In this approach, a portfolio measurement fluctuation above or below the threshold percentage will trigger a discussion between the parties to agree on the revised resource structure. Despite the best intentions of the parties having ‘agreed to agree’, however, this approach often leads to disputes between the parties that are difficult to resolve.
With the ‘property interest’ approach as described, the Lump Sum Fee is changed above the threshold portfolio level, based on the Unit Rate Fee per ‘property interest’. The assumption is that in large diversified portfolios that changes occur randomly and there will likely be portfolio ‘swings and roundabouts’ that counterbalance each other. Therefore, any increase or decrease greater than the portfolio threshold can be calculated at the Unit Rate Fee per total number of ‘property interests’. The threshold level is then reset to reflect the new portfolio size for the next assessment period.
Although this approach may work for large portfolios in some situations, when there are fundamental changes in portfolio characteristics, this can lead to an inequitable outcome for either of the parties. Consider the implications for an organisation moving from leased properties to owned properties. Will the managing contractor be able to resource the additional requirements to manage the owned properties adequately based on no measured change in the ‘property interests’?
Weighted ‘property interests’
There are alternative metrics, however, that can be used to get a measure of the complexities of a portfolio and to reflect the likely workload increase or decrease, but these are new to the industry. One approach that does recognise the differences is the ‘weighted property interest’ approach. Although more complex than the previously described approaches, this method can be structured to compensate for the more complex nature of managing owned properties versus leased premises, differentiating between small simple and large complex properties, as well as allowing for additional resources related to managing remotely located properties.
The system operates with the client, during the tender period, nominating the weightings related to the different owned and leased properties in commencement portfolio. For example leased premises between 1000 and 2500 square metres may be deemed to be the average ‘property interest’ that is weighted as one, while the same size owned property may be weighted as 2.5. Similarly, leased premises less than 1000 square metres may be weighted as 0.75 and those larger than 1000 square metres at 1.25.

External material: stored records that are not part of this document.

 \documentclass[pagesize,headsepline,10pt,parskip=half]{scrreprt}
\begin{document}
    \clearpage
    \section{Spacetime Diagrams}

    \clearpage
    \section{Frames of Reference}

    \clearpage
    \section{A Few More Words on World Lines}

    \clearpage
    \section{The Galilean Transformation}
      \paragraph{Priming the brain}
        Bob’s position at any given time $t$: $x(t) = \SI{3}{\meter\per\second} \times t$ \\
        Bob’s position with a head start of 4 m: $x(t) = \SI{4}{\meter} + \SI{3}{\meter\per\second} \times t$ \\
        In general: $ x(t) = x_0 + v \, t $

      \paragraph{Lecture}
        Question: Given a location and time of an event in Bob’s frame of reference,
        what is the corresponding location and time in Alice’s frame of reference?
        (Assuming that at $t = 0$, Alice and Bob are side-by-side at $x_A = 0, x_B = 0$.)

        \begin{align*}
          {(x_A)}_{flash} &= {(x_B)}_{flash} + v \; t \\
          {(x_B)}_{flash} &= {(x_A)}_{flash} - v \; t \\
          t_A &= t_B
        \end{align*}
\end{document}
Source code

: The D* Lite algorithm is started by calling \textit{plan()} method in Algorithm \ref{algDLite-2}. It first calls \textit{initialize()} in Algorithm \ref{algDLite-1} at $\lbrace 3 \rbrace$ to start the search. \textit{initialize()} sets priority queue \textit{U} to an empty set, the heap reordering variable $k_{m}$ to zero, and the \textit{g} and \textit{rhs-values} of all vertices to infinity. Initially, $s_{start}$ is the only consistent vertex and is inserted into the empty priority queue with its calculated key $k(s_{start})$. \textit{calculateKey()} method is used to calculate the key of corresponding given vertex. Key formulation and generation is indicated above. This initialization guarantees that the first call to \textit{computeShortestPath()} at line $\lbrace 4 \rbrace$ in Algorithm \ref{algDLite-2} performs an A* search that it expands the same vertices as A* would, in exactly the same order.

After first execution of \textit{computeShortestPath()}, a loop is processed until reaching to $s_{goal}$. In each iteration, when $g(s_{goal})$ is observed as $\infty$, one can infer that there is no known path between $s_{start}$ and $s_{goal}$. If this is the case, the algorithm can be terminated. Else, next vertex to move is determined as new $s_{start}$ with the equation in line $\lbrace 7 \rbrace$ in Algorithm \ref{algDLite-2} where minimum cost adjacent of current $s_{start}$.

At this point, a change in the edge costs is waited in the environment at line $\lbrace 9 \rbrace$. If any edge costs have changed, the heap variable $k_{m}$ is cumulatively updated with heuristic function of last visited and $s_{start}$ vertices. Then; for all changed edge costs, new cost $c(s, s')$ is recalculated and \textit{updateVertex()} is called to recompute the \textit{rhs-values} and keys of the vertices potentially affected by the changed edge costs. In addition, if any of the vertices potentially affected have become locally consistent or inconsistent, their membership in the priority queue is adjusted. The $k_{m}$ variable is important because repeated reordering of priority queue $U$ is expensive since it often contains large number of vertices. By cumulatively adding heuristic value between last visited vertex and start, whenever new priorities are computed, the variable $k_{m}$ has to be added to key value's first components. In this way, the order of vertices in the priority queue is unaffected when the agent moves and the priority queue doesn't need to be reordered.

Additional weightings can also be added for different locations in the CBD, metropolitan and regional. The commencement portfolio can be analysed using this approach and the number of ‘weighted property interests’ can be derived as the measure against which any changes in excess the threshold percentage, will be assessed.
A variation to this approach may include requesting the tenderers, during the bidding process, to nominate their estimated ‘weighted property interests’ in the form of matrices per property or lease based on the predetermined measures related to size, tenure, complexity and locational differences in the portfolio. This approach will provide a true reflection of actual allocation of resources across the portfolio that will be more realistic in determining Lump Sum Fee revisions to reflect significant portfolio changes.
This approach is not precise, but it can be structured to take into account the differences in managing diverse properties in terms of size, complexity, tenure and locations. It will provide a more equitable revised Lump Sum Fee to support the changed resource requirements as the size and basic nature of the portfolio changes.
Rodney Timm is the director of Property Beyond.